I exchanged some PMs with Dado at DTMPower.net and he seems to think this will be the last of Tom's events named Bimmerfest East and will be changing the name. So let's hope so.


----------



## Elwood (Dec 20, 2002)

> The autocross is $30 for BMWCCA members and $40 for non-BMWCCA members. Same as always.
> 
> www.nybmwcca.org
> 
> Check their site for more information regarding the autocross.


 http://forum.e46fanatics.com/showthread.php?p=1973169#post1973169


----------



## rumratt (Feb 22, 2003)

I'm going to get myself into trouble over there. 
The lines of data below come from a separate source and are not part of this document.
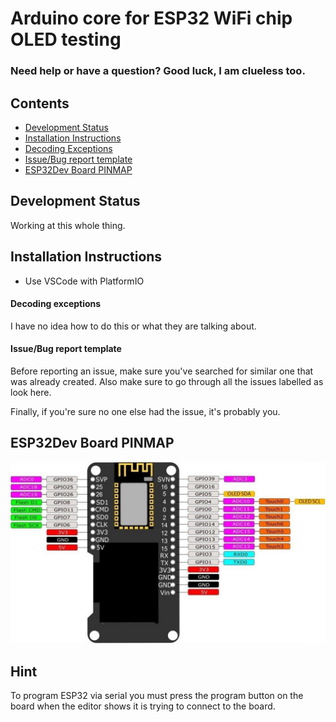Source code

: # Arduino core for ESP32 WiFi chip OLED testing

### Need help or have a question? Good luck, I am clueless too.

## Contents
- [Development Status](#development-status)
- [Installation Instructions](#installation-instructions)
- [Decoding Exceptions](#decoding-exceptions)
- [Issue/Bug report template](#issuebug-report-template)
- [ESP32Dev Board PINMAP](#esp32dev-board-pinmap)

## Development Status

Working at this whole thing.

## Installation Instructions
- Use VSCode with PlatformIO

#### Decoding exceptions

I have no idea how to do this or what they are talking about.

#### Issue/Bug report template
Before reporting an issue, make sure you've searched for similar one that was already created. Also make sure to go through all the issues labelled as look here.

Finally, if you're sure no one else had the issue, it's probably you.


## ESP32Dev Board PINMAP

![Pin Functions](docs/lolin32-oled-pinout.jpg)

## Hint

To program ESP32 via serial you must press the program button on the board when the editor shows it is trying to connect to the board.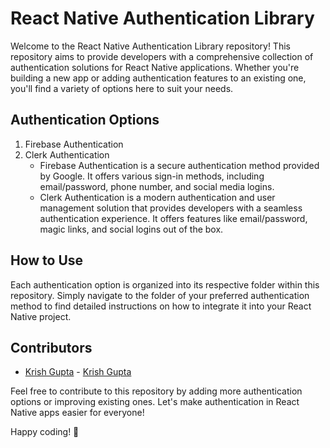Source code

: # React Native Authentication Library

Welcome to the React Native Authentication Library repository! This repository aims to provide developers with a comprehensive collection of authentication solutions for React Native applications. Whether you're building a new app or adding authentication features to an existing one, you'll find a variety of options here to suit your needs.

## Authentication Options

1. Firebase Authentication
2. Clerk Authentication
   - Firebase Authentication is a secure authentication method provided by Google. It offers various sign-in methods, including email/password, phone number, and social media logins.
   - Clerk Authentication is a modern authentication and user management solution that provides developers with a seamless authentication experience. It offers features like email/password, magic links, and social logins out of the box.

## How to Use

Each authentication option is organized into its respective folder within this repository. Simply navigate to the folder of your preferred authentication method to find detailed instructions on how to integrate it into your React Native project.

## Contributors

- [Krish Gupta](https://github.com/Kr1sh-gupta) - [Krish Gupta](https://github.com/Kr1sh-gupta)

Feel free to contribute to this repository by adding more authentication options or improving existing ones. Let's make authentication in React Native apps easier for everyone!

Happy coding! 🚀
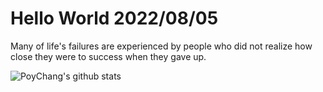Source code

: # Hello World 2022/08/05

Many of life's failures are experienced by people who did not realize how close they were to success when they gave up.

![PoyChang's github stats](https://github-readme-stats.vercel.app/api?username=poychang&show_icons=true&theme=dracula)
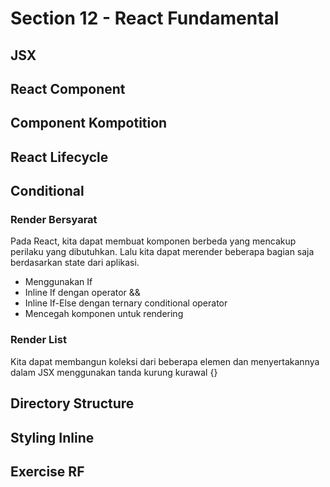 # Section 12 - React Fundamental

## JSX

## React Component

## Component Kompotition

## React Lifecycle

## Conditional
### Render Bersyarat
Pada React, kita dapat membuat komponen berbeda yang mencakup perilaku yang dibutuhkan. Lalu kita dapat merender beberapa bagian saja berdasarkan state dari aplikasi.
* Menggunakan If
* Inline If dengan operator &&
* Inline If-Else dengan ternary conditional operator
* Mencegah komponen untuk rendering

### Render List
Kita dapat membangun koleksi dari beberapa elemen dan menyertakannya dalam JSX menggunakan tanda kurung kurawal {}

## Directory Structure

## Styling Inline

## Exercise RF
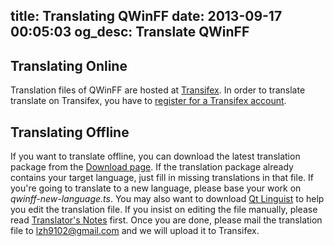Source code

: title: Translating QWinFF
date: 2013-09-17 00:05:03
og_desc: Translate QWinFF
---

Translating Online
------------------

Translation files of QWinFF are hosted at [Transifex](https://www.transifex.com/projects/p/qwinff/). In order to translate translate on Transifex, you have to [register for a Transifex account](https://www.transifex.com/signup/).

Translating Offline
-------------------

If you want to translate offline, you can download the latest translation package from the [Download page](downloads.html). If the translation package already contains your target language, just fill in missing translations in that file. If you're going to translate to a new language, please base your work on *qwinff-new-language.ts*. You may also want to download [Qt Linguist](http://qt-apps.org/content/show.php/Qt+Linguist+Download?content=89360) to help you edit the translation file. If you insist on editing the file manually, please read [Translator's Notes](p/translators.html) first. Once you are done, please mail the translation file to <lzh9102@gmail.com> and we will upload it to Transifex.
http://forum.e46fanatics.com/showpost.php?p=1973279&postcount=112


----------



## scottn2retro (Mar 20, 2002)

rumratt said:


> I'm going to get myself into trouble over there.
> 
> http://forum.e46fanatics.com/showpost.php?p=1973279&postcount=112


 :rofl:


----------



## Elwood (Dec 20, 2002)

rumratt said:


> I'm going to get myself into trouble over there.
> 
> http://forum.e46fanatics.com/showpost.php?p=1973279&postcount=112


such a trouble maker


----------



## rumratt (Feb 22, 2003)

BTW, did you notice the comments like "This will be my first bimmerfest. I'm so excited."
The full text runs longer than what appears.